··· SUPPLIED DATA ···

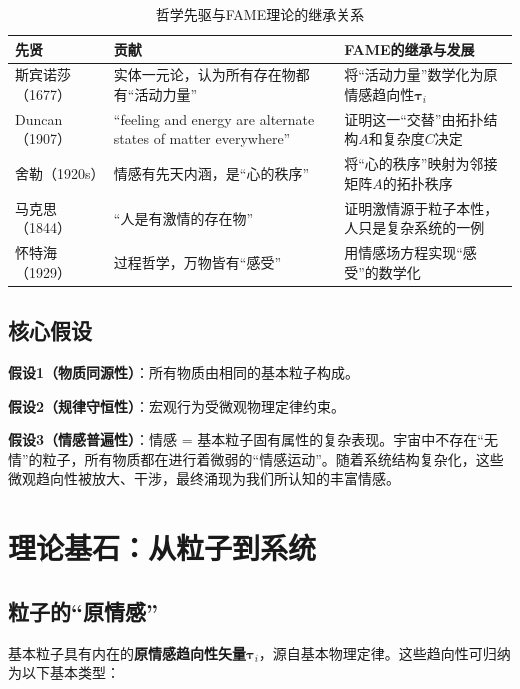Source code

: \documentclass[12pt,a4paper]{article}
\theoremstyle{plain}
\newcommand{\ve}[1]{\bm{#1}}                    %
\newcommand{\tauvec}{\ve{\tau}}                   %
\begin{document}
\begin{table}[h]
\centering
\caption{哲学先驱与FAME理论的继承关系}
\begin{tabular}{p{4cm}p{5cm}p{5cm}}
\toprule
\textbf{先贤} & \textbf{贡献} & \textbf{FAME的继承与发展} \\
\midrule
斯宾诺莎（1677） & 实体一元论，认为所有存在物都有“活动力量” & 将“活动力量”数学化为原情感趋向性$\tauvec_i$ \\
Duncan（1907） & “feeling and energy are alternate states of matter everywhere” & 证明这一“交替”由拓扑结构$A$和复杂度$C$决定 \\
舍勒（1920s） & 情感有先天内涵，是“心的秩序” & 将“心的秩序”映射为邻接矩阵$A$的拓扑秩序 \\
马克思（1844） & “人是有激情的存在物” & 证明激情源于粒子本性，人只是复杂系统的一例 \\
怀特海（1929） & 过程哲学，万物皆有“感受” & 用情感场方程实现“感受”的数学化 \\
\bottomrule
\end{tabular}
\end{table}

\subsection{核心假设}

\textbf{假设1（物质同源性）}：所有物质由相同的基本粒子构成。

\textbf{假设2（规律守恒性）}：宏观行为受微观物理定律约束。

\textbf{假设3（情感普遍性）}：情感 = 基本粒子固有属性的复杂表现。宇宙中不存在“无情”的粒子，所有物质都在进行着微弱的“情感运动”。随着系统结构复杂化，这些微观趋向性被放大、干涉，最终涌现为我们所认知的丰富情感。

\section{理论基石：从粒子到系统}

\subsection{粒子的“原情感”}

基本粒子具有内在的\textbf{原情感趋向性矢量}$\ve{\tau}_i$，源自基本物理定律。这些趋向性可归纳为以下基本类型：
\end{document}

···

### WHAT IS EXPECTED
Every line above that includes the word "tabular" should be listed.

### WORKED SOLUTION
\begin{tabular}{p{4cm}p{5cm}p{5cm}}
\end{tabular}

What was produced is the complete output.